Thursday, December 08, 2005

Luke 15:11-31 - The Lost Son and his Pesky Brother


Passage: Luke 15:11-31
Originally Preached: 30/10/05 - 6:30pm Service - St Stephen's Anglican, Belrose
Series: The Father's Heart

Description: Explores the relationship of the Father with his two sons, and how we are like both sons.

Comment: I found this sermon hard because The Prodigal Son is such as "done" passage. So often this passage is taught, and I'm sure people switch off, I do. It's a remarkable passage, a wonderful story of grace. It gives us a great insight into God that we've stopped perceiving because it's shown to us so often. The temptation is to go off track and find some obscure angle out of fear of boring the congregation. I had to fight that idea so that I could preach the passage faithfully, and tell the message that Jesus was telling. I pray that I did that.

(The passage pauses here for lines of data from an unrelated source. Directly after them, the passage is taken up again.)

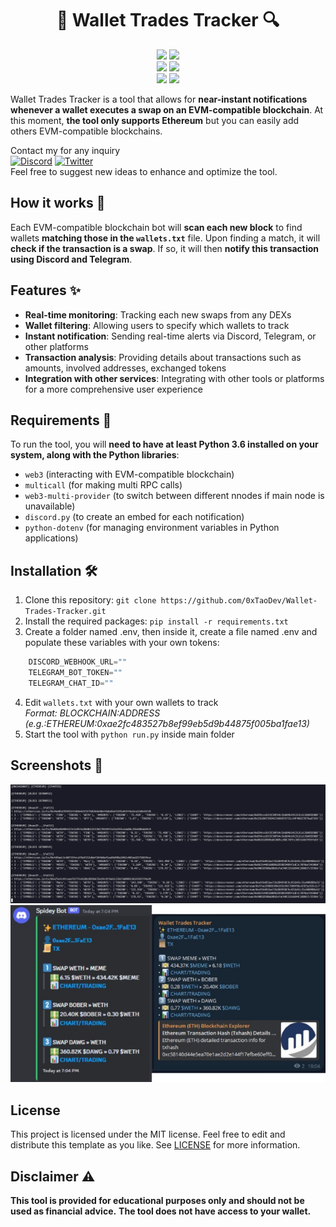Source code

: <h1 align="center">
🔎 Wallet Trades Tracker 🔍
</h1>
</p>
<p align="center">
    <img src="https://img.shields.io/github/stars/0xtaodev/wallet-trades-tracker">
    <img src="https://img.shields.io/github/forks/0xtaodev/wallet-trades-tracker">
    <br>
    <img src="https://img.shields.io/github/languages/top/0xtaodev/wallet-trades-tracker">
    <img src="https://img.shields.io/github/last-commit/0xtaodev/wallet-trades-tracker">
    <br>
    <img src="https://img.shields.io/github/issues/0xtaodev/wallet-trades-tracker">
    <img src="https://img.shields.io/github/issues-closed/0xtaodev/wallet-trades-tracker">
    <br>
</p>

Wallet Trades Tracker is a tool that allows for **near-instant notifications whenever a wallet executes a swap on an EVM-compatible blockchain**.
At this moment, **the tool only supports Ethereum** but you can easily add others EVM-compatible blockchains.

Contact my for any inquiry<br>
[![Discord](https://img.shields.io/badge/Discord-%237289DA.svg?logo=discord&logoColor=white)](https://discord.gg/_taodev_)
[![Twitter](https://img.shields.io/badge/Twitter-%231DA1F2.svg?logo=Twitter&logoColor=white)](https://twitter.com/_TaoDev_)
<br>Feel free to suggest new ideas to enhance and optimize the tool.

## How it works 🔬
Each EVM-compatible blockchain bot will **scan each new block** to find wallets **matching those in the `wallets.txt`** file.
Upon finding a match, it will **check if the transaction is a swap**.
If so, it will then **notify this transaction using Discord and Telegram**.

## Features ✨
- **Real-time monitoring**: Tracking each new swaps from any DEXs
- **Wallet filtering**: Allowing users to specify which wallets to track
- **Instant notification**: Sending real-time alerts via Discord, Telegram, or other platforms
- **Transaction analysis**: Providing details about transactions such as amounts, involved addresses, exchanged tokens
- **Integration with other services**: Integrating with other tools or platforms for a more comprehensive user experience

## Requirements 📄

To run the tool, you will **need to have at least Python 3.6 installed on your system, along with the Python libraries**:
- `web3` (interacting with EVM-compatible blockchain)
- `multicall` (for making multi RPC calls)
- `web3-multi-provider` (to switch between different nnodes if main node is unavailable)
- `discord.py` (to create an embed for each notification)
- `python-dotenv` (for managing environment variables in Python applications)

## Installation 🛠️

1. Clone this repository: `git clone https://github.com/0xTaoDev/Wallet-Trades-Tracker.git`
2. Install the required packages: `pip install -r requirements.txt`
3. Create a folder named .env, then inside it, create a file named .env and populate these variables with your own tokens:
```python
    DISCORD_WEBHOOK_URL=""
    TELEGRAM_BOT_TOKEN=""
    TELEGRAM_CHAT_ID=""
```
4. Edit `wallets.txt` with your own wallets to track<br>*Format: BLOCKCHAIN:ADDRESS (e.g.:ETHEREUM:0xae2fc483527b8ef99eb5d9b44875f005ba1fae13)*
5. Start the tool with `python run.py` inside main folder

## Screenshots 📸

<p align="center">
    <img src="images/image1.png"/>
    <img src="images/image2.png"/>
</p>

## License
This project is licensed under the MIT license. Feel free to edit and distribute this template as you like.
See [LICENSE](LICENSE) for more information.

## Disclaimer ⚠️

**This tool is provided for educational purposes only and should not be used as financial advice.**
**The tool does not have access to your wallet.**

The Thursday after I preached this I saw TD Jakes do the same passage in his message at the Superdome. It was different from mine, but it was good. Having just spent hours on it, I was able to appreciate his message better.

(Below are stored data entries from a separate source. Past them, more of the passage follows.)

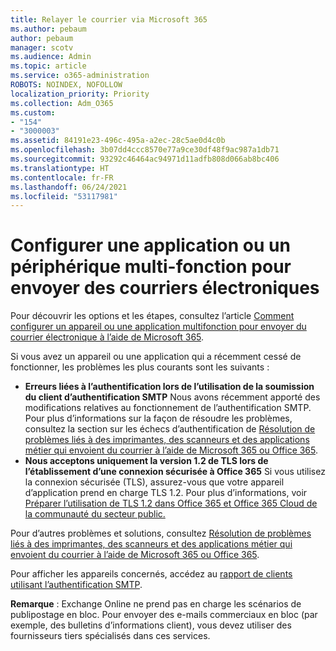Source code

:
 ```yaml
---
title: Relayer le courrier via Microsoft 365
ms.author: pebaum
author: pebaum
manager: scotv
ms.audience: Admin
ms.topic: article
ms.service: o365-administration
ROBOTS: NOINDEX, NOFOLLOW
localization_priority: Priority
ms.collection: Adm_O365
ms.custom:
- "154"
- "3000003"
ms.assetid: 84191e23-496c-495a-a2ec-28c5ae0d4c0b
ms.openlocfilehash: 3b07dd4ccc8570e77a9ce30df48f9ac987a1db71
ms.sourcegitcommit: 93292c46464ac94971d11adfb808d066ab8bc406
ms.translationtype: HT
ms.contentlocale: fr-FR
ms.lasthandoff: 06/24/2021
ms.locfileid: "53117981"
---
```

# <a name="set-up-a-multifunction-device-or-application-to-send-email"></a>Configurer une application ou un périphérique multi-fonction pour envoyer des courriers électroniques

Pour découvrir les options et les étapes, consultez l’article [Comment configurer un appareil ou une application multifonction pour envoyer du courrier électronique à l’aide de Microsoft 365](/Exchange/mail-flow-best-practices/how-to-set-up-a-multifunction-device-or-application-to-send-email-using-microsoft-365-or-office-365).
  
Si vous avez un appareil ou une application qui a récemment cessé de fonctionner, les problèmes les plus courants sont les suivants :

- **Erreurs liées à l’authentification lors de l’utilisation de la soumission du client d’authentification SMTP** Nous avons récemment apporté des modifications relatives au fonctionnement de l’authentification SMTP. Pour plus d’informations sur la façon de résoudre les problèmes, consultez la section sur les échecs d’authentification de [Résolution de problèmes liés à des imprimantes, des scanneurs et des applications métier qui envoient du courrier à l’aide de Microsoft 365 ou Office 365](/Exchange/mail-flow-best-practices/fix-issues-with-printers-scanners-and-lob-applications-that-send-email-using-off#error-authentication-unsuccessful).
- **Nous acceptons uniquement la version 1.2 de TLS lors de l’établissement d’une connexion sécurisée à Office 365** Si vous utilisez la connexion sécurisée (TLS), assurez-vous que votre appareil d’application prend en charge TLS 1.2. Pour plus d’informations, voir [Préparer l’utilisation de TLS 1.2 dans Office 365 et Office 365 Cloud de la communauté du secteur public.](/microsoft-365/compliance/prepare-tls-1.2-in-office-365)
 
Pour d’autres problèmes et solutions, consultez [Résolution de problèmes liés à des imprimantes, des scanneurs et des applications métier qui envoient du courrier à l’aide de Microsoft 365 ou Office 365](/Exchange/mail-flow-best-practices/fix-issues-with-printers-scanners-and-lob-applications-that-send-email-using-off).

Pour afficher les appareils concernés, accédez au [rapport de clients utilisant l’authentification SMTP](https://protection.office.com/mailflow/dashboard).

**Remarque** : Exchange Online ne prend pas en charge les scénarios de publipostage en bloc. Pour envoyer des e-mails commerciaux en bloc (par exemple, des bulletins d’informations client), vous devez utiliser des fournisseurs tiers spécialisés dans ces services.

It was important to me to focus on the second son, as well as the first, because Jesus focused on him, and he so often gets left out. But the second son was representative of the Pharisees, the very people who Jesus was speaking the parable to. So there must be a message it in.

The point that we should be happy however people are saved was a challenging one for me. Challenging because it really is easy for us (me) to get worried about how people come to Christ. So often we are concerned with "correctness" in our faith tradition that we forget where it fits in the list of priorities. I think being correct is important. I think the way we do evangelism is important, we shouldn't try and trick people, or pressure people, tell people a watered down gospel. But if people do make a commitment through those means it does not negate their salvation and it does not mean that the Holy Spirit has not been at work. And even when people make commitments in traditions and churches which are different from ours that doesn't mean God will ignore them.

This sermon was the first time I got an uninvited "Amen" from the audience (or at least an audiable one) and it threw me off. I was happy though. They'll make a penty preacher of me yet!

I'm glad I got to preach this one. God is so good and this story of Jesus' shows it to us perfectly. Yeehaa!